Apa rahasia sukses Ma? “When you are small, you have to be very focused and rely on your brain, not your strength,” katanya. Jika kita kecil kita harus fokus dan bergantung pada otak, bukan pada kekuatan. Jika Jack Ma bisa melakukannya dengan ketekunan, keberanian, dan inovasi, kita pun seharusnya bisa melakukan gebrakan yang sama, terutama pada bidang yang kita tekuni saat ini.
Inilah kisah sukses restoran siap saji Mc Donald dimulai di tahun 1940 dengan dibukanya sebuah restoran oleh Dick dan Mac McDonald, di San Bernardino, California. Mereka memperkenalkan “Speedee Service System” pada tahun 1948, yang kemudian menjadi pinsip dasar restoran siap-saji modern. Maskot awal McDonald’s, yang bernama Speede, adalah seorang pria dengan kepala berbentuk hamburger yang menggunakan topi koki. Speede kemudian digantikan oleh Ronald McDonald di tahun 1963.
McDonald’s saat ini tidak menjadikan tahun 1940 sebagai tahun kelahiran restoran McDonald’s. Mereka memilih 15 April 1955, ketika Ray Kroc membeli lisensi waralaba McDonald’s dari Dick dan Mac di Des Plaines, Illinois, sebagai hari kelahirannya. Kroc kemudian membeli saham dari McDonald’s bersaudara dan memimpin perusahaan ini melakukan ekspansi ke seluruh dunia. Saham McDonald’s mulai dijual kepada publik tahun 1965.
Sifat agresif yang dimiliki Kroc bertentangan dengan keinginan McDonald bersaudara. Kroc dan McDonald bersaudara bertikai untuk mengontrol bisnis ini, namun akhirnya McDonald bersaudara lah yang pergi meninggalkan perusahaan. Pertikaian ini didokumentasikan baik dalam otobiografi Kroc maupun otobiografi McDonald bersaudara. Situs di mana McDonald bersaudara pertama kali mendirikan restoran kini dijadikan monumen.
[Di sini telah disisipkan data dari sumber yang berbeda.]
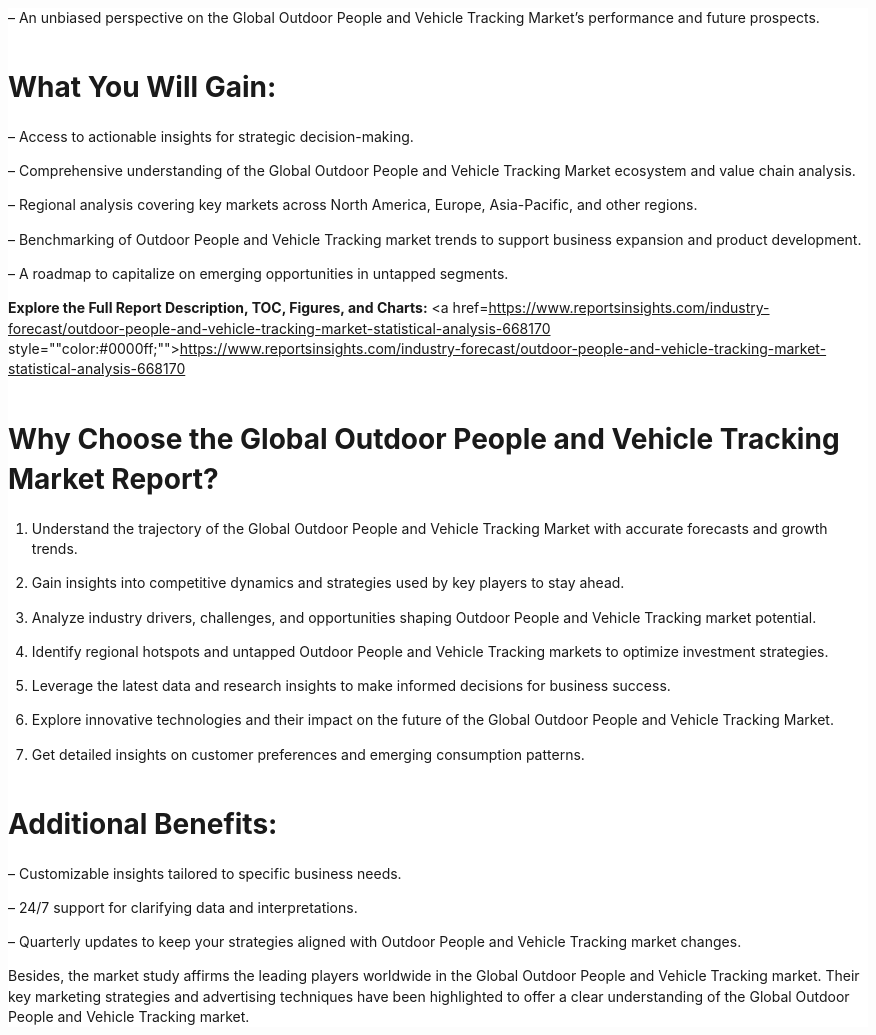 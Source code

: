 – An unbiased perspective on the Global Outdoor People and Vehicle Tracking Market’s performance and future prospects.

# <strong>What You Will Gain:</strong>

– Access to actionable insights for strategic decision-making.

– Comprehensive understanding of the Global Outdoor People and Vehicle Tracking Market ecosystem and value chain analysis.

– Regional analysis covering key markets across North America, Europe, Asia-Pacific, and other regions.

– Benchmarking of Outdoor People and Vehicle Tracking market trends to support business expansion and product development.

– A roadmap to capitalize on emerging opportunities in untapped segments.

<strong>Explore the Full Report Description, TOC, Figures, and Charts:</strong>
<a href=https://www.reportsinsights.com/industry-forecast/outdoor-people-and-vehicle-tracking-market-statistical-analysis-668170 style=""color:#0000ff;"">https://www.reportsinsights.com/industry-forecast/outdoor-people-and-vehicle-tracking-market-statistical-analysis-668170</a>

# <strong>Why Choose the Global Outdoor People and Vehicle Tracking Market Report?</strong>

1. Understand the trajectory of the Global Outdoor People and Vehicle Tracking Market with accurate forecasts and growth trends.

2. Gain insights into competitive dynamics and strategies used by key players to stay ahead.

3. Analyze industry drivers, challenges, and opportunities shaping Outdoor People and Vehicle Tracking market potential.

4. Identify regional hotspots and untapped Outdoor People and Vehicle Tracking markets to optimize investment strategies.

5. Leverage the latest data and research insights to make informed decisions for business success.

6. Explore innovative technologies and their impact on the future of the Global Outdoor People and Vehicle Tracking Market.

7. Get detailed insights on customer preferences and emerging consumption patterns.

# <strong>Additional Benefits:</strong>

– Customizable insights tailored to specific business needs.

– 24/7 support for clarifying data and interpretations.

– Quarterly updates to keep your strategies aligned with Outdoor People and Vehicle Tracking market changes.

Besides, the market study affirms the leading players worldwide in the Global Outdoor People and Vehicle Tracking market. Their key marketing strategies and advertising techniques have been highlighted to offer a clear understanding of the Global Outdoor People and Vehicle Tracking market.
Dengan ekspansi agresifnya ke seluruh penjuru dunia, McDonald’s dijadikan sebagai simbol globalisasi dan penyebar gaya hidup orang Amerika.
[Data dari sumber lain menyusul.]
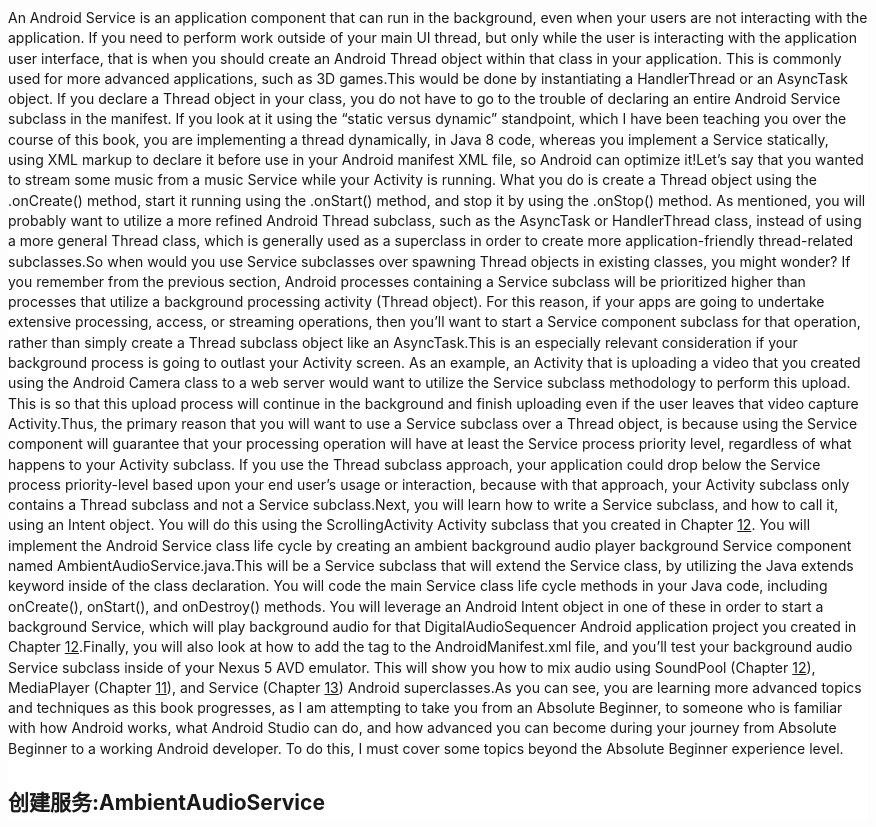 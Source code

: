 An Android Service is an application component that can run in the background, even when your users are not interacting with the application. If you need to perform work outside of your main UI thread, but only while the user is interacting with the application user interface, that is when you should create an Android Thread object within that class in your application. This is commonly used for more advanced applications, such as 3D games.This would be done by instantiating a HandlerThread or an AsyncTask object. If you declare a Thread object in your class, you do not have to go to the trouble of declaring an entire Android Service subclass in the manifest. If you look at it using the “static versus dynamic” standpoint, which I have been teaching you over the course of this book, you are implementing a thread dynamically, in Java 8 code, whereas you implement a Service statically, using XML markup to declare it before use in your Android manifest XML file, so Android can optimize it!Let’s say that you wanted to stream some music from a music Service while your Activity is running. What you do is create a Thread object using the .onCreate() method, start it running using the .onStart() method, and stop it by using the .onStop() method. As mentioned, you will probably want to utilize a more refined Android Thread subclass, such as the AsyncTask or HandlerThread class, instead of using a more general Thread class, which is generally used as a superclass in order to create more application-friendly thread-related subclasses.So when would you use Service subclasses over spawning Thread objects in existing classes, you might wonder? If you remember from the previous section, Android processes containing a Service subclass will be prioritized higher than processes that utilize a background processing activity (Thread object). For this reason, if your apps are going to undertake extensive processing, access, or streaming operations, then you’ll want to start a Service component subclass for that operation, rather than simply create a Thread subclass object like an AsyncTask.This is an especially relevant consideration if your background process is going to outlast your Activity screen. As an example, an Activity that is uploading a video that you created using the Android Camera class to a web server would want to utilize the Service subclass methodology to perform this upload. This is so that this upload process will continue in the background and finish uploading even if the user leaves that video capture Activity.Thus, the primary reason that you will want to use a Service subclass over a Thread object, is because using the Service component will guarantee that your processing operation will have at least the Service process priority level, regardless of what happens to your Activity subclass. If you use the Thread subclass approach, your application could drop below the Service process priority-level based upon your end user’s usage or interaction, because with that approach, your Activity subclass only contains a Thread subclass and not a Service subclass.Next, you will learn how to write a Service subclass, and how to call it, using an Intent object. You will do this using the ScrollingActivity Activity subclass that you created in Chapter [12](12.html). You will implement the Android Service class life cycle by creating an ambient background audio player background Service component named AmbientAudioService.java.This will be a Service subclass that will extend the Service class, by utilizing the Java extends keyword inside of the class declaration. You will code the main Service class life cycle methods in your Java code, including onCreate(), onStart(), and onDestroy() methods. You will leverage an Android Intent object in one of these in order to start a background Service, which will play background audio for that DigitalAudioSequencer Android application project you created in Chapter [12](12.html).Finally, you will also look at how to add the <service> tag to the AndroidManifest.xml file, and you’ll test your background audio Service subclass inside of your Nexus 5 AVD emulator. This will show you how to mix audio using SoundPool (Chapter [12](12.html)), MediaPlayer (Chapter [11](11.html)), and Service (Chapter [13](13.html)) Android superclasses.As you can see, you are learning more advanced topics and techniques as this book progresses, as I am attempting to take you from an Absolute Beginner, to someone who is familiar with how Android works, what Android Studio can do, and how advanced you can become during your journey from Absolute Beginner to a working Android developer. To do this, I must cover some topics beyond the Absolute Beginner experience level.

## 创建服务:AmbientAudioService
Pada tahun 1960, terdapat lebih dari 200 saluran McDonald’s di seluruh Amerika, perluasan cepat yang dikobarkan oleh biaya franchise yang rendah. Ray Kroc telah menciptakan salah satu merek yang paling kuat sepanjang masa. Tetapi dia nyaris tidak mendapat keuntungan. Akhirnya, dia memutuskan untuk menggunakan real estate sebagai pendukung keuangan yang menyebabkan McDonald’s menjadi operasi yang menguntungkan. Pada tahun 1956, Kroc mendirikan Franchise Realty Corporation, membeli tanah dan bertindak selaku pemilik restoran bagi pembeli franchise yang penuh minat.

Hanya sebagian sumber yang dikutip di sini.